Il complesso nella periferia Sud ospita 14 appartamenti: è certificato in classe A dall'Agenzia CasaClima ed è in grado di autosostentarsi completamente da un punto di vista energetico

Taglio del nastro, il 19 giugno a Roma, per il "Casale del Sole", la prima residenza a consumi zero della capitale. Certificato in classe A dall'Agenzia CasaClima, a firma di Nmc Costruzioni su progetto dell'architetto Marco Merletti e dell'ingegner Mario Leone (l'impiantistica è a cura dell'ingegner Ascanio Vitale), il casale da 1.100 mq distribuiti su due edifici bilivello che ospitano in totale 14 appartamenti (da 60 a 120 mq) e localizzato nella periferia cittadina in località Colle del Sole, è in grado di autosostentarsi completamente da un punto di vista energetico.

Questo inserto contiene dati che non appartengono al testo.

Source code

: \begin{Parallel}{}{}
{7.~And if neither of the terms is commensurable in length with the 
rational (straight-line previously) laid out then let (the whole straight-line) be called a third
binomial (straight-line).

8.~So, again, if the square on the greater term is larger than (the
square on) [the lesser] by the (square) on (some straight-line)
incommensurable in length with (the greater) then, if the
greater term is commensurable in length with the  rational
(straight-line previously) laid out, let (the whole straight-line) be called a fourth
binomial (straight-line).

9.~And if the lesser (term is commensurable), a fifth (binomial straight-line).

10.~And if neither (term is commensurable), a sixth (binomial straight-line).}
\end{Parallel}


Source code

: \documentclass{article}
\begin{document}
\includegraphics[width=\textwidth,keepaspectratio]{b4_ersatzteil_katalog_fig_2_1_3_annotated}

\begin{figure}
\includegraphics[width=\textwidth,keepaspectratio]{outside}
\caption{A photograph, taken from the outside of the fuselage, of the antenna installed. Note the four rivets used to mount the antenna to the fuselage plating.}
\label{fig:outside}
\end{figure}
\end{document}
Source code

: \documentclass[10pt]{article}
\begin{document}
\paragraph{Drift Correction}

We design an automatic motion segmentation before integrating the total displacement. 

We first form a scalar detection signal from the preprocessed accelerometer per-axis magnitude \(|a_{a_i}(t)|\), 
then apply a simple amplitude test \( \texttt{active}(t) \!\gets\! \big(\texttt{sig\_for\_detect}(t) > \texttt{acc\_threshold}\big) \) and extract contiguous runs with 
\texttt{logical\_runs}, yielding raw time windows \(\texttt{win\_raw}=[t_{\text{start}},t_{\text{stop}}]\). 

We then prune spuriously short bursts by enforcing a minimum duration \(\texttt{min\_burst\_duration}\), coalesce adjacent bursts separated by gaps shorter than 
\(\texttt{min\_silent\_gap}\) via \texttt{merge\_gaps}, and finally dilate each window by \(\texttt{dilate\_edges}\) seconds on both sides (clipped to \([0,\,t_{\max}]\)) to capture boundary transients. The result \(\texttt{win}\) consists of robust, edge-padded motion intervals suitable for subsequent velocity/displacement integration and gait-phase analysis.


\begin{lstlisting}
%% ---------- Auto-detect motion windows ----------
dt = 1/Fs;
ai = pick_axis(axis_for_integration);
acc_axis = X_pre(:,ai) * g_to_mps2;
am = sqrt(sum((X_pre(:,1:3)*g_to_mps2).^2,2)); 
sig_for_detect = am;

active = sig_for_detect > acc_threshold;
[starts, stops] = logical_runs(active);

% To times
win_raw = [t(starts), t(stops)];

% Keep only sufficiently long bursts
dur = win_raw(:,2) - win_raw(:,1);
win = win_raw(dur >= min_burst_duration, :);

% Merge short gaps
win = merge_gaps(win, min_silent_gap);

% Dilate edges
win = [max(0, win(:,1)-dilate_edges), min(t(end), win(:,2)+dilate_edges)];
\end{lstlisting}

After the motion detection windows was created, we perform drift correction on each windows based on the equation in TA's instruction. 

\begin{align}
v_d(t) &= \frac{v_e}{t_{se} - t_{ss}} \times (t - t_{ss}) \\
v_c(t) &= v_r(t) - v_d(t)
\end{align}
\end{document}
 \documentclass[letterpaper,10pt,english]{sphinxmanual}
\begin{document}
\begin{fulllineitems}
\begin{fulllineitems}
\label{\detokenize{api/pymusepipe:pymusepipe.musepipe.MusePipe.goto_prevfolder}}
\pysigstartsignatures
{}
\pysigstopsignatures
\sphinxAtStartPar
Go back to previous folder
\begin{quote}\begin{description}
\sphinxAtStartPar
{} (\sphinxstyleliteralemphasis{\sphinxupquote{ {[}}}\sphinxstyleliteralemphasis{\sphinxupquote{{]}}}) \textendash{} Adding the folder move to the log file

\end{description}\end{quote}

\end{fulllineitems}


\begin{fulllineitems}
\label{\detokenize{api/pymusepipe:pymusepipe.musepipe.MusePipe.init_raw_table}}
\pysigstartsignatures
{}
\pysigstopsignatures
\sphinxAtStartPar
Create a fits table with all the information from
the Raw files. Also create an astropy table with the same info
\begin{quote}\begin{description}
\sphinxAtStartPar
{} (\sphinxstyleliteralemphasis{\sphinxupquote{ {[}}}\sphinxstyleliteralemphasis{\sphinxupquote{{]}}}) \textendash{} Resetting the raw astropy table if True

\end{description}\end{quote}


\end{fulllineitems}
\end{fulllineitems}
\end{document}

Riscaldamento, raffrescamento, produzione di acqua calda sanitaria e illuminazione degli spazi comuni sono tutti "coperti" grazie ai pannelli fotovoltaici e solari. In campo anche un sistema per il recupero dell'acqua piovana e un impianto radiante a pavimento Ma non sono solo le tecnologie ad aver consentito di mettere a segno il risultato e di consentire al Casale del Sole di allinearsi sin da oggi ai requisiti richiesti dalla normativa comunitaria al 2020 in termini di obiettivi di risparmio energetico: grande attenzione è stata infatti posta all'involucro le cui performance in termini di isolamento termico risultano del 30% superiori rispetto ad un analogo edificio certificato in classe A.

La "location" ha poi contribuito e non poco: l'esposizione a sud e le ottimali condizioni di insolazione le altre due "variabili" che hanno consentito di raggiungere il risultato di 18 kwh di consumi per mq all'anno. I progettisti hanno prestato particolare cura anche all'isolamento della copertura; a tal proposito è stato scelto il sistema Isotec Xl + Celenit N che garantisce isolamento termico e acustico insieme, e che prevede un pacchetto composto da tavolato in legno dello spessore di 4 cm, pannello Celenit N dello spessore di 7,5 cm e tetto ventilato realizzato con pannello Isotec XL dello spessore di 12 cm, per ridurre al minimo gli scambi termici con l'esterno. Per quanto riguarda l'impianto fotovoltaico, è stato scelto il sistema Elettrotegola di Brianza Plastica perfettamente integrato nel tetto in nome del rispetto dell'estetica del casale.